Coach (NYSE:TPR) has been one of the most disappointing stocks so far this year. Shares of Coach have underperformed the S&P 500 index by more than 25 percentage points year to date. More specifically, Coach's stock is down 25% year to date, while the S&P 500 is flat.
This comes as Coach recently announced that fiscal first-quarter sales in North America were down 18% year over year. And comparable-store sales fell 21% in North America. North American comps have fallen in five of the last six quarters. Shares fell more than 12% during the last week on the news.
North American market share
Coach still owns North America when it comes to market share. While it might not be in a place to grow this market share, it can still protect what market share it has. That's where the transition to a lifestyle brand comes into play as well as new designs. New products from Stuart Vevers (formerly at Mulberry) will hit stores later this year.
The other good news is that international sales continue to grow and were up 14% for the quarter. China was one of the key drivers for international growth--China sales were up 25%, and comparable-store sales saw double-digit growth. Japan also grew sales by 10% year over year.
Other bright spots for Coach
Coach wants to be a lifestyle brand, which would help it hedge the slowdown in handbag sales, but that'll take time. However, the opportunity is large. Coach believes that the global market for premium footwear and outerwear is just as large as the handbag market.
Out of the 28 analyst ratings for Coach, there is still only one sell rating. Coach has had five straight years of dividend increases. The current dividend yield is at 3%, which is the highest it's been since first offering a dividend in 2009.
Who's capitalizing on Coach's weakness?
Coach is losing market share to Michael Kors Holdings (NYSE:CPRI) and Kate Spade (NYSE:KATE) in North America. It might not be so much that these retailers are capitalizing on Coach's weakness but that they're actually causing the weakness.
Kate Spade is one of the newest pure plays in the handbag and accessory market. It is divesting Juicy Couture and Lucky Brand and is now focused on the Kate Spade brand. Kate Spade hired a new CEO earlier this year, which only further streamlined its focus on handbags, etc. The U.S. still accounts for more than 80% of Kate Spade's revenue, which means Coach has the advantage when it comes to international exposure.
The biggest threat to Coach
Currently, Kors is probably one of Coach's biggest competitors. It has a lot going on, which helps make the company a growth story in the accessory market. The first is attacking the e-commerce market. Kors is assuming control of michaelkors.com from Neiman Marcus. It'll launch the site in North America this year and then in Europe in 2015.

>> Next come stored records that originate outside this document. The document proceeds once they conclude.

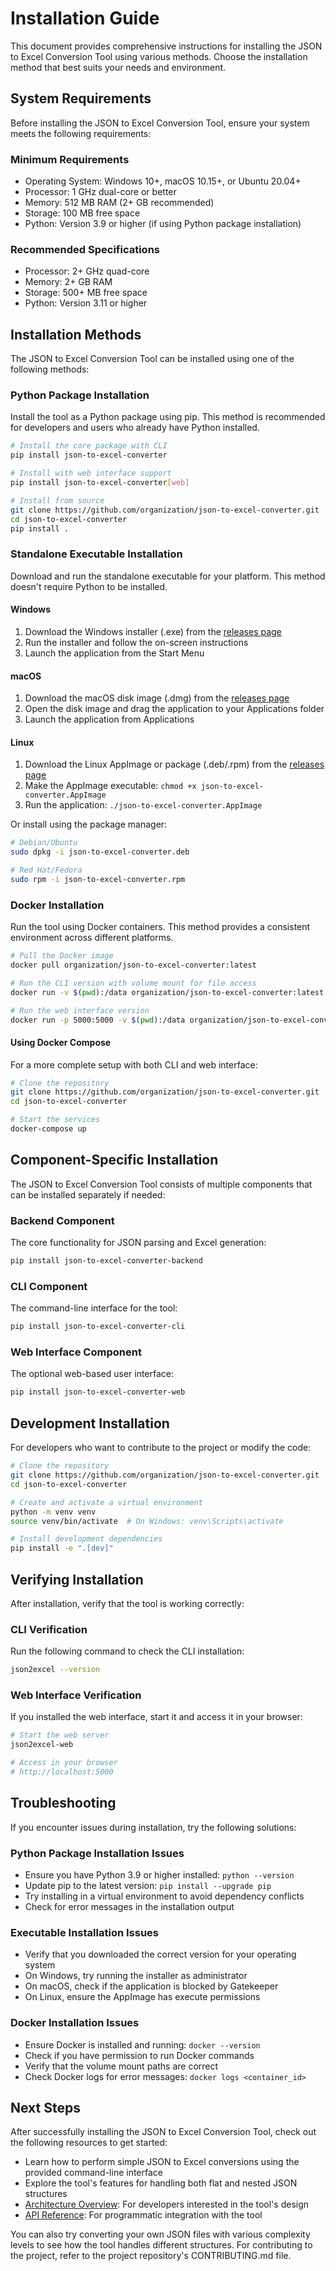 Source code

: # Installation Guide

This document provides comprehensive instructions for installing the JSON to Excel Conversion Tool using various methods. Choose the installation method that best suits your needs and environment.

## System Requirements

Before installing the JSON to Excel Conversion Tool, ensure your system meets the following requirements:

### Minimum Requirements

- Operating System: Windows 10+, macOS 10.15+, or Ubuntu 20.04+
- Processor: 1 GHz dual-core or better
- Memory: 512 MB RAM (2+ GB recommended)
- Storage: 100 MB free space
- Python: Version 3.9 or higher (if using Python package installation)

### Recommended Specifications

- Processor: 2+ GHz quad-core
- Memory: 2+ GB RAM
- Storage: 500+ MB free space
- Python: Version 3.11 or higher

## Installation Methods

The JSON to Excel Conversion Tool can be installed using one of the following methods:

### Python Package Installation

Install the tool as a Python package using pip. This method is recommended for developers and users who already have Python installed.

```bash
# Install the core package with CLI
pip install json-to-excel-converter

# Install with web interface support
pip install json-to-excel-converter[web]

# Install from source
git clone https://github.com/organization/json-to-excel-converter.git
cd json-to-excel-converter
pip install .
```

### Standalone Executable Installation

Download and run the standalone executable for your platform. This method doesn't require Python to be installed.

#### Windows

1. Download the Windows installer (.exe) from the [releases page](https://github.com/organization/json-to-excel-converter/releases)
2. Run the installer and follow the on-screen instructions
3. Launch the application from the Start Menu

#### macOS

1. Download the macOS disk image (.dmg) from the [releases page](https://github.com/organization/json-to-excel-converter/releases)
2. Open the disk image and drag the application to your Applications folder
3. Launch the application from Applications

#### Linux

1. Download the Linux AppImage or package (.deb/.rpm) from the [releases page](https://github.com/organization/json-to-excel-converter/releases)
2. Make the AppImage executable: `chmod +x json-to-excel-converter.AppImage`
3. Run the application: `./json-to-excel-converter.AppImage`

Or install using the package manager:
```bash
# Debian/Ubuntu
sudo dpkg -i json-to-excel-converter.deb

# Red Hat/Fedora
sudo rpm -i json-to-excel-converter.rpm
```

### Docker Installation

Run the tool using Docker containers. This method provides a consistent environment across different platforms.

```bash
# Pull the Docker image
docker pull organization/json-to-excel-converter:latest

# Run the CLI version with volume mount for file access
docker run -v $(pwd):/data organization/json-to-excel-converter:latest /data/input.json /data/output.xlsx

# Run the web interface version
docker run -p 5000:5000 -v $(pwd):/data organization/json-to-excel-converter:web
```

#### Using Docker Compose

For a more complete setup with both CLI and web interface:

```bash
# Clone the repository
git clone https://github.com/organization/json-to-excel-converter.git
cd json-to-excel-converter

# Start the services
docker-compose up
```

## Component-Specific Installation

The JSON to Excel Conversion Tool consists of multiple components that can be installed separately if needed:

### Backend Component

The core functionality for JSON parsing and Excel generation:

```bash
pip install json-to-excel-converter-backend
```

### CLI Component

The command-line interface for the tool:

```bash
pip install json-to-excel-converter-cli
```

### Web Interface Component

The optional web-based user interface:

```bash
pip install json-to-excel-converter-web
```

## Development Installation

For developers who want to contribute to the project or modify the code:

```bash
# Clone the repository
git clone https://github.com/organization/json-to-excel-converter.git
cd json-to-excel-converter

# Create and activate a virtual environment
python -m venv venv
source venv/bin/activate  # On Windows: venv\Scripts\activate

# Install development dependencies
pip install -e ".[dev]"
```

## Verifying Installation

After installation, verify that the tool is working correctly:

### CLI Verification

Run the following command to check the CLI installation:

```bash
json2excel --version
```

### Web Interface Verification

If you installed the web interface, start it and access it in your browser:

```bash
# Start the web server
json2excel-web

# Access in your browser
# http://localhost:5000
```

## Troubleshooting

If you encounter issues during installation, try the following solutions:

### Python Package Installation Issues

- Ensure you have Python 3.9 or higher installed: `python --version`
- Update pip to the latest version: `pip install --upgrade pip`
- Try installing in a virtual environment to avoid dependency conflicts
- Check for error messages in the installation output

### Executable Installation Issues

- Verify that you downloaded the correct version for your operating system
- On Windows, try running the installer as administrator
- On macOS, check if the application is blocked by Gatekeeper
- On Linux, ensure the AppImage has execute permissions

### Docker Installation Issues

- Ensure Docker is installed and running: `docker --version`
- Check if you have permission to run Docker commands
- Verify that the volume mount paths are correct
- Check Docker logs for error messages: `docker logs <container_id>`

## Next Steps

After successfully installing the JSON to Excel Conversion Tool, check out the following resources to get started:

- Learn how to perform simple JSON to Excel conversions using the provided command-line interface
- Explore the tool's features for handling both flat and nested JSON structures
- [Architecture Overview](architecture.md): For developers interested in the tool's design
- [API Reference](api_reference.md): For programmatic integration with the tool

You can also try converting your own JSON files with various complexity levels to see how the tool handles different structures. For contributing to the project, refer to the project repository's CONTRIBUTING.md file.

Kors is now expanding its retail presence in North America. Last fiscal year it converted 500 existing department store doors into branded shop-in-shops. Now it has more than 1,300 shop-in-shops globally. Kors is also gaining strength in the global market. It's using licensing deals to expand its brand in new countries. Meanwhile, it's digging deeper into the men's business. This is a strategy that Coach and Kate Spade (with its Jack Spade brand) are both undertaking as well.
How shares stack up
Unlike most turnarounds, Coach has a pristine balance sheet and generates impressive levels of free cash flow. Its cash position more than covers the debt on the balance sheet. More than 5% of its market cap is covered by net cash.
The margins and cash flow generation is impressive. Its return on equity is 40% and its free cash flow yield (free cash flow divided by market cap) is 7.5%. Not even Michael Kors can keep up with Coach's cash flow. Michael Kors' free cash flow yield is 2%. Its free cash flow margin (free cash flow divided by sales) is 12% compared to Coach's 18%. Coach also trades the cheapest of the three on a P/E basis. It trades at a P/E of 12.8, while Kors' P/E is 31 and Kate Spade's 59.
Coach appears to be trading in deep value territory. Its P/E ratio is well below its peers, but it also offers an enticing dividend yield. For investors looking for a turnaround play in the high-end accessory market, Coach is worth a closer look.